------ EXTRACTED RECORDS

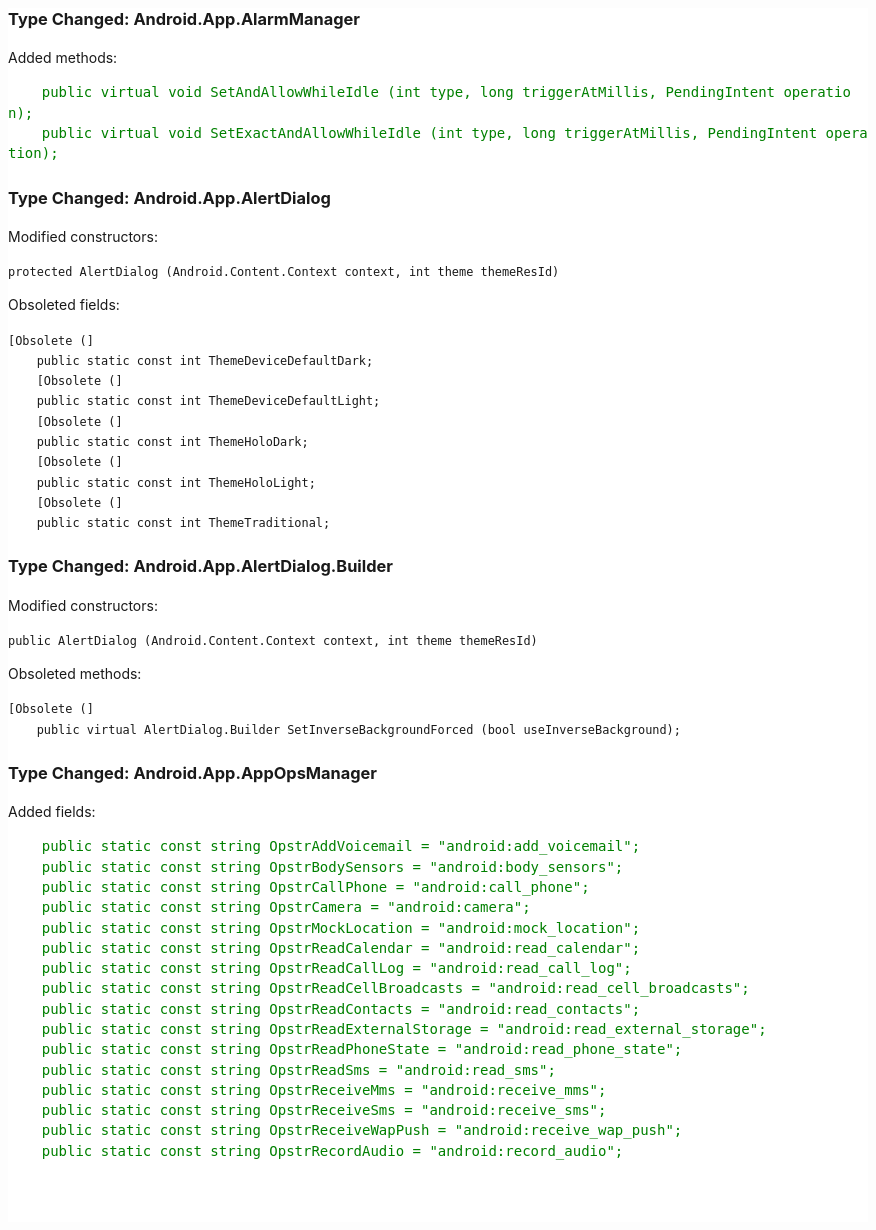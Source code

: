 ### Type Changed: Android.App.AlarmManager

Added methods:

<pre style='color: green'>
	public virtual void SetAndAllowWhileIdle (int type, long triggerAtMillis, PendingIntent operation);
	public virtual void SetExactAndAllowWhileIdle (int type, long triggerAtMillis, PendingIntent operation);
</pre>

### Type Changed: Android.App.AlertDialog

Modified constructors:

```
protected AlertDialog (Android.Content.Context context, int theme themeResId)
```

Obsoleted fields:

```
[Obsolete (]
	public static const int ThemeDeviceDefaultDark;
	[Obsolete (]
	public static const int ThemeDeviceDefaultLight;
	[Obsolete (]
	public static const int ThemeHoloDark;
	[Obsolete (]
	public static const int ThemeHoloLight;
	[Obsolete (]
	public static const int ThemeTraditional;
```

### Type Changed: Android.App.AlertDialog.Builder

Modified constructors:

```
public AlertDialog (Android.Content.Context context, int theme themeResId)
```

Obsoleted methods:

```
[Obsolete (]
	public virtual AlertDialog.Builder SetInverseBackgroundForced (bool useInverseBackground);
```

### Type Changed: Android.App.AppOpsManager

Added fields:

<pre style='color: green'>
	public static const string OpstrAddVoicemail = "android:add_voicemail";
	public static const string OpstrBodySensors = "android:body_sensors";
	public static const string OpstrCallPhone = "android:call_phone";
	public static const string OpstrCamera = "android:camera";
	public static const string OpstrMockLocation = "android:mock_location";
	public static const string OpstrReadCalendar = "android:read_calendar";
	public static const string OpstrReadCallLog = "android:read_call_log";
	public static const string OpstrReadCellBroadcasts = "android:read_cell_broadcasts";
	public static const string OpstrReadContacts = "android:read_contacts";
	public static const string OpstrReadExternalStorage = "android:read_external_storage";
	public static const string OpstrReadPhoneState = "android:read_phone_state";
	public static const string OpstrReadSms = "android:read_sms";
	public static const string OpstrReceiveMms = "android:receive_mms";
	public static const string OpstrReceiveSms = "android:receive_sms";
	public static const string OpstrReceiveWapPush = "android:receive_wap_push";
	public static const string OpstrRecordAudio = "android:record_audio";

------------

§ **WORK INSTRUCTIONS**
Would you retype exactly the lines above, from the line with "### Type Changed: Android.App.AlertDialog.Builder" to the line with "public static const string OpstrReadCalendar", with both end lines kept and nothing more?

§ **TASK RESULT**
### Type Changed: Android.App.AlertDialog.Builder

Modified constructors:

```
public AlertDialog (Android.Content.Context context, int theme themeResId)
```

Obsoleted methods:

```
[Obsolete (]
	public virtual AlertDialog.Builder SetInverseBackgroundForced (bool useInverseBackground);
```

### Type Changed: Android.App.AppOpsManager

Added fields:

<pre style='color: green'>
	public static const string OpstrAddVoicemail = "android:add_voicemail";
	public static const string OpstrBodySensors = "android:body_sensors";
	public static const string OpstrCallPhone = "android:call_phone";
	public static const string OpstrCamera = "android:camera";
	public static const string OpstrMockLocation = "android:mock_location";
	public static const string OpstrReadCalendar = "android:read_calendar";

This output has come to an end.